───── DATASET RECORDS ─────
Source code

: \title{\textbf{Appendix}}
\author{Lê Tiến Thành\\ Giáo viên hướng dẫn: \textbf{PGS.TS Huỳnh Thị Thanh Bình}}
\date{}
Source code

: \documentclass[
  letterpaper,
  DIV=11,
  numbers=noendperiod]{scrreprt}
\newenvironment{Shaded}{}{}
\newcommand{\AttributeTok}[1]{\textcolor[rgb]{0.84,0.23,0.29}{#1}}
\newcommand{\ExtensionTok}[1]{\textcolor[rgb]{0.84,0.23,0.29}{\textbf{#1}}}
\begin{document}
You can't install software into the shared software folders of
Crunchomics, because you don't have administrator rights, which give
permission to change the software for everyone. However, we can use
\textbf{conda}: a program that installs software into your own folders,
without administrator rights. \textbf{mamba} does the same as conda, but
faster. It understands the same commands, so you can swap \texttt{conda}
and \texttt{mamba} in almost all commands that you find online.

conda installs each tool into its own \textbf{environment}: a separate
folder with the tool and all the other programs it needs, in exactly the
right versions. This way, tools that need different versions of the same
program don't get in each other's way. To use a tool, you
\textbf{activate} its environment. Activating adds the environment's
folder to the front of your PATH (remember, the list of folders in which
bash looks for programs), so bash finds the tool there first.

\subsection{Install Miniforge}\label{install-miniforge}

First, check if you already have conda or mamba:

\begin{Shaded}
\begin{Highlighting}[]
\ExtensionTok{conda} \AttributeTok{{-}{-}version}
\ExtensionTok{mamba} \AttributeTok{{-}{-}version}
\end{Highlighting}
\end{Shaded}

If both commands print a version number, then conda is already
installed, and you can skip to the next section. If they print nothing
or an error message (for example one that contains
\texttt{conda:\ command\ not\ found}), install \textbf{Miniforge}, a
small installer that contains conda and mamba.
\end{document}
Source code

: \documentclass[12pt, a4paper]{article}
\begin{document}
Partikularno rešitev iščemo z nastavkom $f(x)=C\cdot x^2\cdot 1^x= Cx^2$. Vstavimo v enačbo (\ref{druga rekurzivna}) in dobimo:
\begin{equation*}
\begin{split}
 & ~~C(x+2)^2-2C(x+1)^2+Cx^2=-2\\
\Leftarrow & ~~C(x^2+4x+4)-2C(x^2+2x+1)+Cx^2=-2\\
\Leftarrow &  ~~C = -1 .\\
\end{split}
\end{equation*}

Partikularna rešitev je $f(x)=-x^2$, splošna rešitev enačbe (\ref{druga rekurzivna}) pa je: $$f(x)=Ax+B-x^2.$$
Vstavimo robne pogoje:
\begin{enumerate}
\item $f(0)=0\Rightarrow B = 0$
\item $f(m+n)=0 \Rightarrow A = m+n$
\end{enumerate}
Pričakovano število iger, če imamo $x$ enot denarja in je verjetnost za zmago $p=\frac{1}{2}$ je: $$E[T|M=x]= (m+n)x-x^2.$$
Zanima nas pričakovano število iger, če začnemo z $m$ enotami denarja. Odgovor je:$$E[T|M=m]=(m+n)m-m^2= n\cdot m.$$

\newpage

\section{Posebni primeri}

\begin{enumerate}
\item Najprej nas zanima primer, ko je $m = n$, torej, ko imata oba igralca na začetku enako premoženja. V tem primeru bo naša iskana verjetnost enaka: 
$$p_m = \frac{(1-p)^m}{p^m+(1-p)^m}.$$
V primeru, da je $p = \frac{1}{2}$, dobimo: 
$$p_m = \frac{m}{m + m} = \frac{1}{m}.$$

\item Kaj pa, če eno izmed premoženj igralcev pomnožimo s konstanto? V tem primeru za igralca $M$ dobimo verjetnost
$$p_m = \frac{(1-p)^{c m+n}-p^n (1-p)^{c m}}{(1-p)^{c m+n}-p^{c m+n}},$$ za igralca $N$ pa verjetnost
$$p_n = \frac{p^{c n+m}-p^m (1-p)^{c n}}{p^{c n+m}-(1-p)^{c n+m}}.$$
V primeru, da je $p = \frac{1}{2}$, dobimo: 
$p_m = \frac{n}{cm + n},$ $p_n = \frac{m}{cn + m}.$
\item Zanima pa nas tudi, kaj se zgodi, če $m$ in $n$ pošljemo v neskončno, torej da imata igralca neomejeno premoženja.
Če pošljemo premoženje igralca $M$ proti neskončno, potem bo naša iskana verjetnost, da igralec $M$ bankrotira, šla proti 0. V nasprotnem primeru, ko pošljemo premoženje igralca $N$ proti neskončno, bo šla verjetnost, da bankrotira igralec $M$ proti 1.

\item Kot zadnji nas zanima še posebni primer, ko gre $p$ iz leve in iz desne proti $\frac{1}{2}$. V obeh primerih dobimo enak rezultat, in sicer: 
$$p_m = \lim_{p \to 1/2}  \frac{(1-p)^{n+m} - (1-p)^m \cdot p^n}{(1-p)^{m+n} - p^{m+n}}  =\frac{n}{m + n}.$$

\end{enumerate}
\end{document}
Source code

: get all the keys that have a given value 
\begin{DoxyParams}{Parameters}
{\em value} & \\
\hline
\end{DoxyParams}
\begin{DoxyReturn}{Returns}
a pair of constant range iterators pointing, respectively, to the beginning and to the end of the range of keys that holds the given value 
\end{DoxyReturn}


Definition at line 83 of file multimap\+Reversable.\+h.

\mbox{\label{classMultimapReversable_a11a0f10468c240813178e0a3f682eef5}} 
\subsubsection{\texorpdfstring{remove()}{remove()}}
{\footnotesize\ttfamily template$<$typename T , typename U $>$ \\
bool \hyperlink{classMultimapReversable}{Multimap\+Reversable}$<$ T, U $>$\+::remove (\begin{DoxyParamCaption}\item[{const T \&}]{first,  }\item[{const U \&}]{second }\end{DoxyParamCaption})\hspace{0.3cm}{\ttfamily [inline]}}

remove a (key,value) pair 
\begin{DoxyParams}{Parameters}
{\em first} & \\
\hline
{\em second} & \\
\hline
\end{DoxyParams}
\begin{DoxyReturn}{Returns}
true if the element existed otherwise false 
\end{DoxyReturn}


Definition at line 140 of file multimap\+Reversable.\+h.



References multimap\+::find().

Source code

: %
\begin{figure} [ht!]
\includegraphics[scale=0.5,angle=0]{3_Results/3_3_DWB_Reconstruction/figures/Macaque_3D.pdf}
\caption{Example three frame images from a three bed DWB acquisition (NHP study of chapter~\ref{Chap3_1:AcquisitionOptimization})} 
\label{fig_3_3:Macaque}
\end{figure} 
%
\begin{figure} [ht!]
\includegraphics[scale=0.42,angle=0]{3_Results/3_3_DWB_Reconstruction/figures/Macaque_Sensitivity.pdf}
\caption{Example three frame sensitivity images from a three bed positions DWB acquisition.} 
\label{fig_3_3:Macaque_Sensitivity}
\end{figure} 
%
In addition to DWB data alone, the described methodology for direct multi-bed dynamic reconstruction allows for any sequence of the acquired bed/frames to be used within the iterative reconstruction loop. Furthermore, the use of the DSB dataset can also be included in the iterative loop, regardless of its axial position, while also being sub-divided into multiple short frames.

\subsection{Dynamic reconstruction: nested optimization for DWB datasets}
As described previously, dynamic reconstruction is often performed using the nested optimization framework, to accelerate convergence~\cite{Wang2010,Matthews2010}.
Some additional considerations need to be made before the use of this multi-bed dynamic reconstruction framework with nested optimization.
─────
Track down every line of the material containing the string "print", and copy it.

» YOUR RESPONSE:
If both commands print a version number, then conda is already
installed, and you can skip to the next section. If they print nothing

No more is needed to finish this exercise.